===== Supplied records
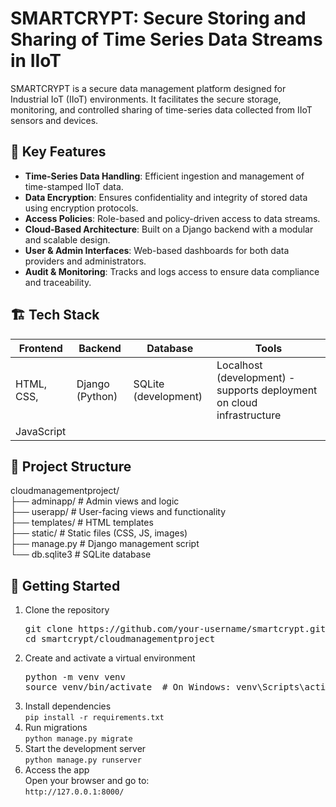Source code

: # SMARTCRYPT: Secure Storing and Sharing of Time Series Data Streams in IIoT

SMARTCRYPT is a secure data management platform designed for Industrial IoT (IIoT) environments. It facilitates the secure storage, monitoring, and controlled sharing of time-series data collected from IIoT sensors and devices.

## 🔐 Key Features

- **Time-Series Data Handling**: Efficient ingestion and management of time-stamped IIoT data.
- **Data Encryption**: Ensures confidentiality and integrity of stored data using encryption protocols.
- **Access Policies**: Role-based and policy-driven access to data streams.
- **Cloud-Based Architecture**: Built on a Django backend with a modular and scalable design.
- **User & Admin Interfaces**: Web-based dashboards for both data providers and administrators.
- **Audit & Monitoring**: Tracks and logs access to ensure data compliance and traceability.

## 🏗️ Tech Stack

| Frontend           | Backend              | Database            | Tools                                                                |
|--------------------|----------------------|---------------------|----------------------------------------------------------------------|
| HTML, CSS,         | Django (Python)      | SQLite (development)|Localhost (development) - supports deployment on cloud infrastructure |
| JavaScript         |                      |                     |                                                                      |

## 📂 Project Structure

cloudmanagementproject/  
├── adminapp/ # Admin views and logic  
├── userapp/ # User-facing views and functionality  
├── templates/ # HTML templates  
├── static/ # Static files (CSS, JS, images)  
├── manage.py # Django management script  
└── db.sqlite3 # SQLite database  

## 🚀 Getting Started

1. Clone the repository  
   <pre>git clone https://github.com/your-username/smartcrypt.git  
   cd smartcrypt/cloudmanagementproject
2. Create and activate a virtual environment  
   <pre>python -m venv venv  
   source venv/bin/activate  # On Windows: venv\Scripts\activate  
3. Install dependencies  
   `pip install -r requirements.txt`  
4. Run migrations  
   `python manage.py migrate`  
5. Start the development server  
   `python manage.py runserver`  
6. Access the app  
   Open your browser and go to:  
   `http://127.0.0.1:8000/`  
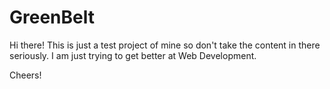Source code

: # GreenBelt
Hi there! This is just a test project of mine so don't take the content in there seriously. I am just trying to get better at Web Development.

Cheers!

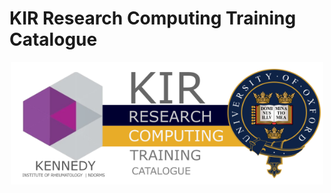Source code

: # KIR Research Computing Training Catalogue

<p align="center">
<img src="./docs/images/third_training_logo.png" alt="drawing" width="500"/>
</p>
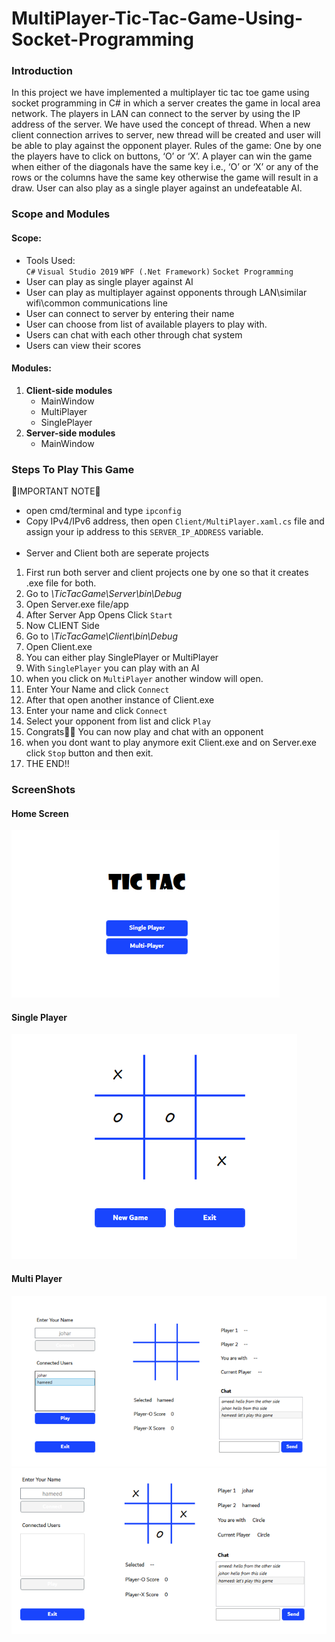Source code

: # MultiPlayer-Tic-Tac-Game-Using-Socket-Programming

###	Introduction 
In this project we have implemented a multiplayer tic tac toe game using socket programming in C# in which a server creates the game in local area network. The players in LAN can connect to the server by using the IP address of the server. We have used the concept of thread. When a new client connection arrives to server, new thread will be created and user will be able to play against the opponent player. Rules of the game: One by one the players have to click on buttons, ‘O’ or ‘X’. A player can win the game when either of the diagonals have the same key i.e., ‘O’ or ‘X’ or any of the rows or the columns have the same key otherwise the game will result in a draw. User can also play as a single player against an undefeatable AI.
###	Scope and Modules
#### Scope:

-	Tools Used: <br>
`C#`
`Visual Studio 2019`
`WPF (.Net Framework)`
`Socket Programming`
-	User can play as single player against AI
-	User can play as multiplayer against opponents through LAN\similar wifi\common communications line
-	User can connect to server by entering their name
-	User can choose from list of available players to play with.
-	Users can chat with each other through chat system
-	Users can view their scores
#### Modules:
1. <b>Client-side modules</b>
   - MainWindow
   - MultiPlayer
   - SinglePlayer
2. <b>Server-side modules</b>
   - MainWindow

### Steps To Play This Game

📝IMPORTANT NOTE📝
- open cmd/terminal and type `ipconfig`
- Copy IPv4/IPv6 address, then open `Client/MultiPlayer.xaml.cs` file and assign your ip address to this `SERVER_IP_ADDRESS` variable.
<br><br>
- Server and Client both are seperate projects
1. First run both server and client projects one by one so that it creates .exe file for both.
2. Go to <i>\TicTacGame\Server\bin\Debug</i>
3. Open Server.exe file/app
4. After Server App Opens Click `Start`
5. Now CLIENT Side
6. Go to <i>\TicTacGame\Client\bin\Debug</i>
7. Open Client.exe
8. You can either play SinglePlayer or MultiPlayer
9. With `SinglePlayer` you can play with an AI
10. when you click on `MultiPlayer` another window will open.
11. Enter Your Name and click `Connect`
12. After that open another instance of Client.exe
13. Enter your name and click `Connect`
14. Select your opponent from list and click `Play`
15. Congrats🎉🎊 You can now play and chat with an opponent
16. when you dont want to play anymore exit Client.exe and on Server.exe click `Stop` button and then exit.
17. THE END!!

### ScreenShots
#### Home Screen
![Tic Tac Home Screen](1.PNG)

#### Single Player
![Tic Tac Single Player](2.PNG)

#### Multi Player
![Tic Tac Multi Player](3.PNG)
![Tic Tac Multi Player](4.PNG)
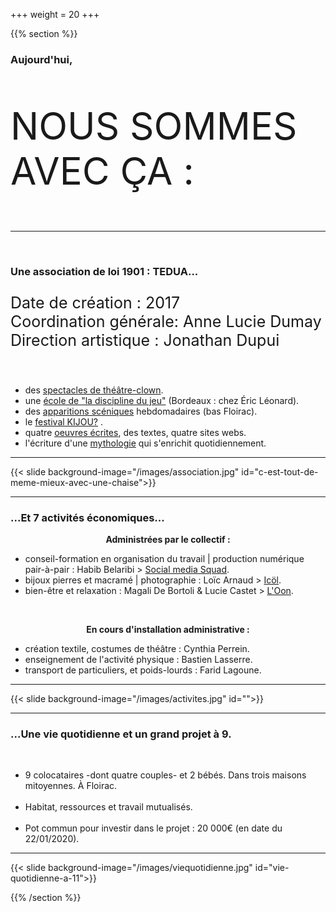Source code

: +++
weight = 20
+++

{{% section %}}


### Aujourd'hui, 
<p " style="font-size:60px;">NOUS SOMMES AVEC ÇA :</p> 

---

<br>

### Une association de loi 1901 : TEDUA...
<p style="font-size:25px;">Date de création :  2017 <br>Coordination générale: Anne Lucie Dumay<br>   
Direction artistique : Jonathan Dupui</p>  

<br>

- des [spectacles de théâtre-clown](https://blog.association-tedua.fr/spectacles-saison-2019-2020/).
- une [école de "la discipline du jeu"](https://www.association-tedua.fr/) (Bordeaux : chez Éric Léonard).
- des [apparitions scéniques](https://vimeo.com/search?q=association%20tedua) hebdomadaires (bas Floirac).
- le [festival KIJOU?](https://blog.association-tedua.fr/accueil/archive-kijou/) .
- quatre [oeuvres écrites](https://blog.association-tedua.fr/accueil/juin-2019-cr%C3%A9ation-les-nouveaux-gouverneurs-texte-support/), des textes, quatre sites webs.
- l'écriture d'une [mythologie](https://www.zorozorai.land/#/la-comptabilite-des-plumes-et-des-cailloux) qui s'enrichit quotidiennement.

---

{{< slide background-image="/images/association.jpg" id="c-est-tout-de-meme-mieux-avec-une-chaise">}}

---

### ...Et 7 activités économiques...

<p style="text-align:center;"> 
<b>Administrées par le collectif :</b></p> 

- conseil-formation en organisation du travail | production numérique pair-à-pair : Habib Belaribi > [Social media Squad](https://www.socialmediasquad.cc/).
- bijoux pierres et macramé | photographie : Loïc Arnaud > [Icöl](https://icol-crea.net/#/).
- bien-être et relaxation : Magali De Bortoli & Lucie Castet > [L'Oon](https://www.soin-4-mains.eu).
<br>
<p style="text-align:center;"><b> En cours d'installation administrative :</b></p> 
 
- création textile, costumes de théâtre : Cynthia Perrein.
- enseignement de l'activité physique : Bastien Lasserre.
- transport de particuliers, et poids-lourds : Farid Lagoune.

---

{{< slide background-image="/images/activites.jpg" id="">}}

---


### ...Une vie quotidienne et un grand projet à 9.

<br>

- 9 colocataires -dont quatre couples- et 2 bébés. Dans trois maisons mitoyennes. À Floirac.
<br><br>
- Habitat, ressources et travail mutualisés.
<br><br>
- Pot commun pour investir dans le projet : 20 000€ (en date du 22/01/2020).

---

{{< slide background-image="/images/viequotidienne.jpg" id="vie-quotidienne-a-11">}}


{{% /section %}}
==========
Problem to solve: Write out every line of the entries above exactly, and omit their pictures.

Result for this exercise:
Source code

: # SMARTCRYPT: Secure Storing and Sharing of Time Series Data Streams in IIoT

SMARTCRYPT is a secure data management platform designed for Industrial IoT (IIoT) environments. It facilitates the secure storage, monitoring, and controlled sharing of time-series data collected from IIoT sensors and devices.

## 🔐 Key Features

- **Time-Series Data Handling**: Efficient ingestion and management of time-stamped IIoT data.
- **Data Encryption**: Ensures confidentiality and integrity of stored data using encryption protocols.
- **Access Policies**: Role-based and policy-driven access to data streams.
- **Cloud-Based Architecture**: Built on a Django backend with a modular and scalable design.
- **User & Admin Interfaces**: Web-based dashboards for both data providers and administrators.
- **Audit & Monitoring**: Tracks and logs access to ensure data compliance and traceability.

## 🏗️ Tech Stack

| Frontend           | Backend              | Database            | Tools                                                                |
|--------------------|----------------------|---------------------|----------------------------------------------------------------------|
| HTML, CSS,         | Django (Python)      | SQLite (development)|Localhost (development) - supports deployment on cloud infrastructure |
| JavaScript         |                      |                     |                                                                      |

## 📂 Project Structure

cloudmanagementproject/  
├── adminapp/ # Admin views and logic  
├── userapp/ # User-facing views and functionality  
├── templates/ # HTML templates  
├── static/ # Static files (CSS, JS, images)  
├── manage.py # Django management script  
└── db.sqlite3 # SQLite database  

## 🚀 Getting Started

1. Clone the repository  
   <pre>git clone https://github.com/your-username/smartcrypt.git  
   cd smartcrypt/cloudmanagementproject
2. Create and activate a virtual environment  
   <pre>python -m venv venv  
   source venv/bin/activate  # On Windows: venv\Scripts\activate  
3. Install dependencies  
   `pip install -r requirements.txt`  
4. Run migrations  
   `python manage.py migrate`  
5. Start the development server  
   `python manage.py runserver`  
6. Access the app  
   Open your browser and go to:  
   `http://127.0.0.1:8000/`  
Source code

: # GreenBelt
Hi there! This is just a test project of mine so don't take the content in there seriously. I am just trying to get better at Web Development.

Cheers!

Source code

: # KIR Research Computing Training Catalogue

<p align="center">
<img src="./docs/images/third_training_logo.png" alt="drawing" width="500"/>
</p>
Source code

: # MultiPlayer-Tic-Tac-Game-Using-Socket-Programming

###	Introduction 
In this project we have implemented a multiplayer tic tac toe game using socket programming in C# in which a server creates the game in local area network. The players in LAN can connect to the server by using the IP address of the server. We have used the concept of thread. When a new client connection arrives to server, new thread will be created and user will be able to play against the opponent player. Rules of the game: One by one the players have to click on buttons, ‘O’ or ‘X’. A player can win the game when either of the diagonals have the same key i.e., ‘O’ or ‘X’ or any of the rows or the columns have the same key otherwise the game will result in a draw. User can also play as a single player against an undefeatable AI.
###	Scope and Modules
#### Scope:

-	Tools Used: <br>
`C#`
`Visual Studio 2019`
`WPF (.Net Framework)`
`Socket Programming`
-	User can play as single player against AI
-	User can play as multiplayer against opponents through LAN\similar wifi\common communications line
-	User can connect to server by entering their name
-	User can choose from list of available players to play with.
-	Users can chat with each other through chat system
-	Users can view their scores
#### Modules:
1. <b>Client-side modules</b>
   - MainWindow
   - MultiPlayer
   - SinglePlayer
2. <b>Server-side modules</b>
   - MainWindow

### Steps To Play This Game

📝IMPORTANT NOTE📝
- open cmd/terminal and type `ipconfig`
- Copy IPv4/IPv6 address, then open `Client/MultiPlayer.xaml.cs` file and assign your ip address to this `SERVER_IP_ADDRESS` variable.
<br><br>
- Server and Client both are seperate projects
1. First run both server and client projects one by one so that it creates .exe file for both.
2. Go to <i>\TicTacGame\Server\bin\Debug</i>
3. Open Server.exe file/app
4. After Server App Opens Click `Start`
5. Now CLIENT Side
6. Go to <i>\TicTacGame\Client\bin\Debug</i>
7. Open Client.exe
8. You can either play SinglePlayer or MultiPlayer
9. With `SinglePlayer` you can play with an AI
10. when you click on `MultiPlayer` another window will open.
11. Enter Your Name and click `Connect`
12. After that open another instance of Client.exe
13. Enter your name and click `Connect`
14. Select your opponent from list and click `Play`
15. Congrats🎉🎊 You can now play and chat with an opponent
16. when you dont want to play anymore exit Client.exe and on Server.exe click `Stop` button and then exit.
17. THE END!!

### ScreenShots
#### Home Screen
![Tic Tac Home Screen](1.PNG)

#### Single Player
![Tic Tac Single Player](2.PNG)

#### Multi Player
![Tic Tac Multi Player](3.PNG)
![Tic Tac Multi Player](4.PNG)
Source code

: +++
weight = 20
+++

{{% section %}}


### Aujourd'hui, 
<p " style="font-size:60px;">NOUS SOMMES AVEC ÇA :</p> 

---

<br>

### Une association de loi 1901 : TEDUA...
<p style="font-size:25px;">Date de création :  2017 <br>Coordination générale: Anne Lucie Dumay<br>   
Direction artistique : Jonathan Dupui</p>  

<br>

- des [spectacles de théâtre-clown](https://blog.association-tedua.fr/spectacles-saison-2019-2020/).
- une [école de "la discipline du jeu"](https://www.association-tedua.fr/) (Bordeaux : chez Éric Léonard).
- des [apparitions scéniques](https://vimeo.com/search?q=association%20tedua) hebdomadaires (bas Floirac).
- le [festival KIJOU?](https://blog.association-tedua.fr/accueil/archive-kijou/) .
- quatre [oeuvres écrites](https://blog.association-tedua.fr/accueil/juin-2019-cr%C3%A9ation-les-nouveaux-gouverneurs-texte-support/), des textes, quatre sites webs.
- l'écriture d'une [mythologie](https://www.zorozorai.land/#/la-comptabilite-des-plumes-et-des-cailloux) qui s'enrichit quotidiennement.

---

{{< slide background-image="/images/association.jpg" id="c-est-tout-de-meme-mieux-avec-une-chaise">}}

---

### ...Et 7 activités économiques...

<p style="text-align:center;"> 
<b>Administrées par le collectif :</b></p> 

- conseil-formation en organisation du travail | production numérique pair-à-pair : Habib Belaribi > [Social media Squad](https://www.socialmediasquad.cc/).
- bijoux pierres et macramé | photographie : Loïc Arnaud > [Icöl](https://icol-crea.net/#/).
- bien-être et relaxation : Magali De Bortoli & Lucie Castet > [L'Oon](https://www.soin-4-mains.eu).
<br>
<p style="text-align:center;"><b> En cours d'installation administrative :</b></p> 
 
- création textile, costumes de théâtre : Cynthia Perrein.
- enseignement de l'activité physique : Bastien Lasserre.
- transport de particuliers, et poids-lourds : Farid Lagoune.

---

{{< slide background-image="/images/activites.jpg" id="">}}

---


### ...Une vie quotidienne et un grand projet à 9.

<br>

- 9 colocataires -dont quatre couples- et 2 bébés. Dans trois maisons mitoyennes. À Floirac.
<br><br>
- Habitat, ressources et travail mutualisés.
<br><br>
- Pot commun pour investir dans le projet : 20 000€ (en date du 22/01/2020).

---

{{< slide background-image="/images/viequotidienne.jpg" id="vie-quotidienne-a-11">}}


{{% /section %}}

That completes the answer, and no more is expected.